— Assignment —
Before printing, remove every picture; then print the lines below exactly, from the first line through the line containing "## 1 视频质量评估".

— Data to use —
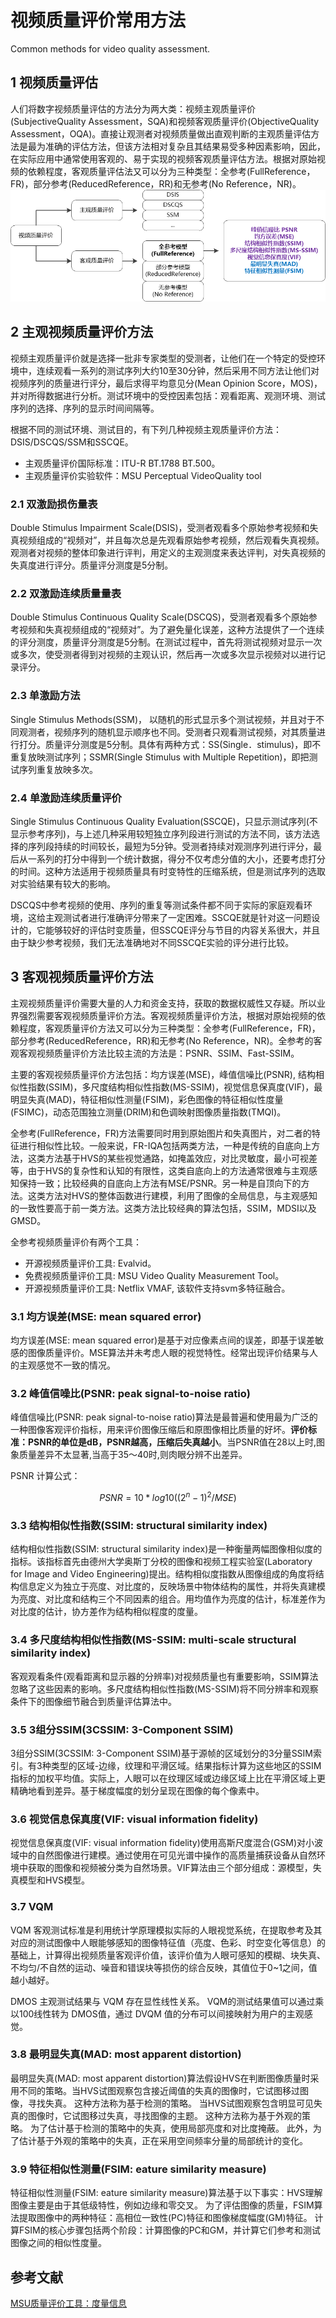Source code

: # 视频质量评价常用方法

Common methods for video quality assessment.

## 1 视频质量评估

人们将数字视频质量评估的方法分为两大类：视频主观质量评价(SubjectiveQuality Assessment，SQA)和视频客观质量评价(ObjectiveQuality Assessment，OQA)。直接让观测者对视频质量做出直观判断的主观质量评估方法是最为准确的评估方法，但该方法相对复杂且其结果易受多种因素影响，因此，在实际应用中通常使用客观的、易于实现的视频客观质量评估方法。根据对原始视频的依赖程度，客观质量评估法又可以分为三种类型：全参考(FullReference，FR)，部分参考(ReducedReference，RR)和无参考(No Reference，NR)。
![Common methods for video quality assessment](./images/methods-for-vqa.png)

## 2 主观视频质量评价方法

视频主观质量评价就是选择一批非专家类型的受测者，让他们在一个特定的受控环境中，连续观看一系列的测试序列大约10至30分钟，然后采用不同方法让他们对视频序列的质量进行评分，最后求得平均意见分(Mean Opinion Score，MOS)，并对所得数据进行分析。测试环境中的受控因素包括：观看距离、观测环境、测试序列的选择、序列的显示时间间隔等。

根据不同的测试环境、测试目的，有下列几种视频主观质量评价方法：DSIS/DSCQS/SSM和SSCQE。

- 主观质量评价国际标准：ITU-R BT.1788 BT.500。
- 主观质量评价实验软件：MSU Perceptual VideoQuality tool

### 2.1 双激励损伤量表

Double Stimulus Impairment Scale(DSIS)，受测者观看多个原始参考视频和失真视频组成的“视频对”，并且每次总是先观看原始参考视频，然后观看失真视频。观测者对视频的整体印象进行评判，用定义的主观测度来表达评判，对失真视频的失真度进行评分。质量评分测度是5分制。

### 2.2 双激励连续质量量表

Double Stimulus Continuous Quality Scale(DSCQS)，受测者观看多个原始参考视频和失真视频组成的“视频对”。为了避免量化误差，这种方法提供了一个连续的评分测度，质量评分测度是5分制。在测试过程中，首先将测试视频对显示一次或多次，使受测者得到对视频的主观认识，然后再一次或多次显示视频对以进行记录评分。

### 2.3 单激励方法

Single Stimulus Methods(SSM)， 以随机的形式显示多个测试视频，并且对于不同观测者，视频序列的随机显示顺序也不同。受测者只观看测试视频，对其质量进行打分。质量评分测度是5分制。具体有两种方式：SS(Single．stimulus)，即不重复放映测试序列；SSMR(Single Stimulus with Multiple Repetition)，即把测试序列重复放映多次。

### 2.4 单激励连续质量评价

Single Stimulus Continuous Quality Evaluation(SSCQE)，只显示测试序列(不显示参考序列)，与上述几种采用较短独立序列段进行测试的方法不同，该方法选择的序列段持续的时间较长，最短为5分钟。受测者持续对观测序列进行评分，最后从一系列的打分中得到一个统计数据，得分不仅考虑分值的大小，还要考虑打分的时间。这种方法适用于视频质量具有时变特性的压缩系统，但是测试序列的选取对实验结果有较大的影响。

DSCQS中参考视频的使用、序列的重复等测试条件都不同于实际的家庭观看环境，这给主观测试者进行准确评分带来了一定困难。SSCQE就是针对这一问题设计的，它能够较好的评估时变质量，但SSCQE评分与节目的内容关系很大，并且由于缺少参考视频，我们无法准确地对不同SSCQE实验的评分进行比较。

## 3 客观视频质量评价方法

主观视频质量评价需要大量的人力和资金支持，获取的数据权威性又存疑。所以业界强烈需要客观视频质量评价方法。客观视频质量评价方法，根据对原始视频的依赖程度，客观质量评价方法又可以分为三种类型：全参考(FullReference，FR)，部分参考(ReducedReference，RR)和无参考(No Reference，NR)。全参考的客观客观视频质量评价方法比较主流的方法是：PSNR、SSIM、Fast-SSIM。

主要的客观视频质量评价方法包括：均方误差(MSE)，峰值信噪比(PSNR), 结构相似性指数(SSIM)，多尺度结构相似性指数(MS-SSIM)，视觉信息保真度(VIF)，最明显失真(MAD)，特征相似性测量(FSIM)，彩色图像的特征相似性度量(FSIMC)，动态范围独立测量(DRIM)和色调映射图像质量指数(TMQI)。

全参考(FullReference，FR)方法需要同时用到原始图片和失真图片，对二者的特征进行相似性比较。一般来说，FR-IQA包括两类方法，一种是传统的自底向上方法，这类方法基于HVS的某些视觉通路，如掩盖效应，对比灵敏度，最小可视差等，由于HVS的复杂性和认知的有限性，这类自底向上的方法通常很难与主观感知保持一致；比较经典的自底向上方法有MSE/PSNR。另一种是自顶向下的方法。这类方法对HVS的整体函数进行建模，利用了图像的全局信息，与主观感知的一致性要高于前一类方法。这类方法比较经典的算法包括，SSIM，MDSI以及GMSD。

全参考视频质量评价有两个工具：

- 开源视频质量评价工具: Evalvid。
- 免费视频质量评价工具: MSU Video Quality Measurement Tool。
- 开源视频质量评价工具: Netflix VMAF, 该软件支持svm多特征融合。

### 3.1 均方误差(MSE: mean squared error)

均方误差(MSE: mean squared error)是基于对应像素点间的误差，即基于误差敏感的图像质量评价。MSE算法并未考虑人眼的视觉特性。经常出现评价结果与人的主观感觉不一致的情况。

### 3.2 峰值信噪比(PSNR: peak signal-to-noise ratio)

峰值信噪比(PSNR: peak signal-to-noise ratio)算法是最普遍和使用最为广泛的一种图像客观评价指标，用来评价图像压缩后和原图像相比质量的好坏。**评价标准：PSNR的单位是dB，PSNR越高，压缩后失真越小**。当PSNR值在28以上时,图象质量差异不太显著,当高于35～40时,则肉眼分辨不出差异。

PSNR 计算公式：

```math
 PSNR=10*log10((2^n-1)^2/MSE)
```

### 3.3 结构相似性指数(SSIM: structural similarity index)

结构相似性指数(SSIM: structural similarity index)是一种衡量两幅图像相似度的指标。该指标首先由德州大学奥斯丁分校的图像和视频工程实验室(Laboratory for Image and Video Engineering)提出。结构相似度指数从图像组成的角度将结构信息定义为独立于亮度、对比度的，反映场景中物体结构的属性，并将失真建模为亮度、对比度和结构三个不同因素的组合。用均值作为亮度的估计，标准差作为对比度的估计，协方差作为结构相似程度的度量。

### 3.4 多尺度结构相似性指数(MS-SSIM: multi-scale structural similarity index)

客观观看条件(观看距离和显示器的分辨率)对视频质量也有重要影响，SSIM算法忽略了这些因素的影响。多尺度结构相似性指数(MS-SSIM)将不同分辨率和观察条件下的图像细节融合到质量评估算法中。

### 3.5 3组分SSIM(3CSSIM: 3-Component SSIM)

3组分SSIM(3CSSIM: 3-Component SSIM)基于源帧的区域划分的3分量SSIM索引。有3种类型的区域-边缘，纹理和平滑区域。结果指标计算为这些地区的SSIM指标的加权平均值。实际上，人眼可以在纹理区域或边缘区域上比在平滑区域上更精确地看到差异。基于梯度幅度的划分呈现在图像的每个像素中。

### 3.6 视觉信息保真度(VIF: visual information fidelity)

视觉信息保真度(VIF: visual information fidelity)使用高斯尺度混合(GSM)对小波域中的自然图像进行建模。通过使用在可见光谱中操作的高质量捕获设备从自然环境中获取的图像和视频被分类为自然场景。VIF算法由三个部分组成：源模型，失真模型和HVS模型。

### 3.7 VQM

VQM 客观测试标准是利用统计学原理模拟实际的人眼视觉系统，在提取参考及其对应的测试图像中人眼能够感知的图像特征值（亮度、色彩、时空变化等信息）的基础上，计算得出视频质量客观评价值，该评价值为人眼可感知的模糊、块失真、不均匀/不自然的运动、噪音和错误块等损伤的综合反映，其值位于0~1之间，值越小越好。

DMOS 主观测试结果与 VQM 存在显性线性关系。 VQM的测试结果值可以通过乘以100线性转为 DMOS值，通过 DVQM 值的分布可以间接映射为用户的主观感觉。

### 3.8 最明显失真(MAD: most apparent distortion)

最明显失真(MAD: most apparent distortion)算法假设HVS在判断图像质量时采用不同的策略。当HVS试图观察包含接近阈值的失真的图像时，它试图移过图像，寻找失真。 这种方法称为基于检测的策略。 当HVS试图观察包含明显可见失真的图像时，它试图移过失真，寻找图像的主题。 这种方法称为基于外观的策略。 为了估计基于检测的策略中的失真，使用局部亮度和对比度掩蔽。 此外，为了估计基于外观的策略中的失真，正在采用空间频率分量的局部统计的变化。

### 3.9 特征相似性测量(FSIM: eature similarity measure)

特征相似性测量(FSIM: eature similarity measure)算法基于以下事实：HVS理解图像主要是由于其低级特性，例如边缘和零交叉。 为了评估图像的质量，FSIM算法提取图像中的两种特征：高相位一致性(PC)特征和图像梯度幅度(GM)特征。 计算FSIM的核心步骤包括两个阶段：计算图像的PC和GM，并计算它们参考和测试图像之间的相似性度量。

## 参考文献

[MSU质量评价工具：度量信息](http://www.compression.ru/video/quality_measure/info.html)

— Result —
Source code

: # 视频质量评价常用方法

Common methods for video quality assessment.

## 1 视频质量评估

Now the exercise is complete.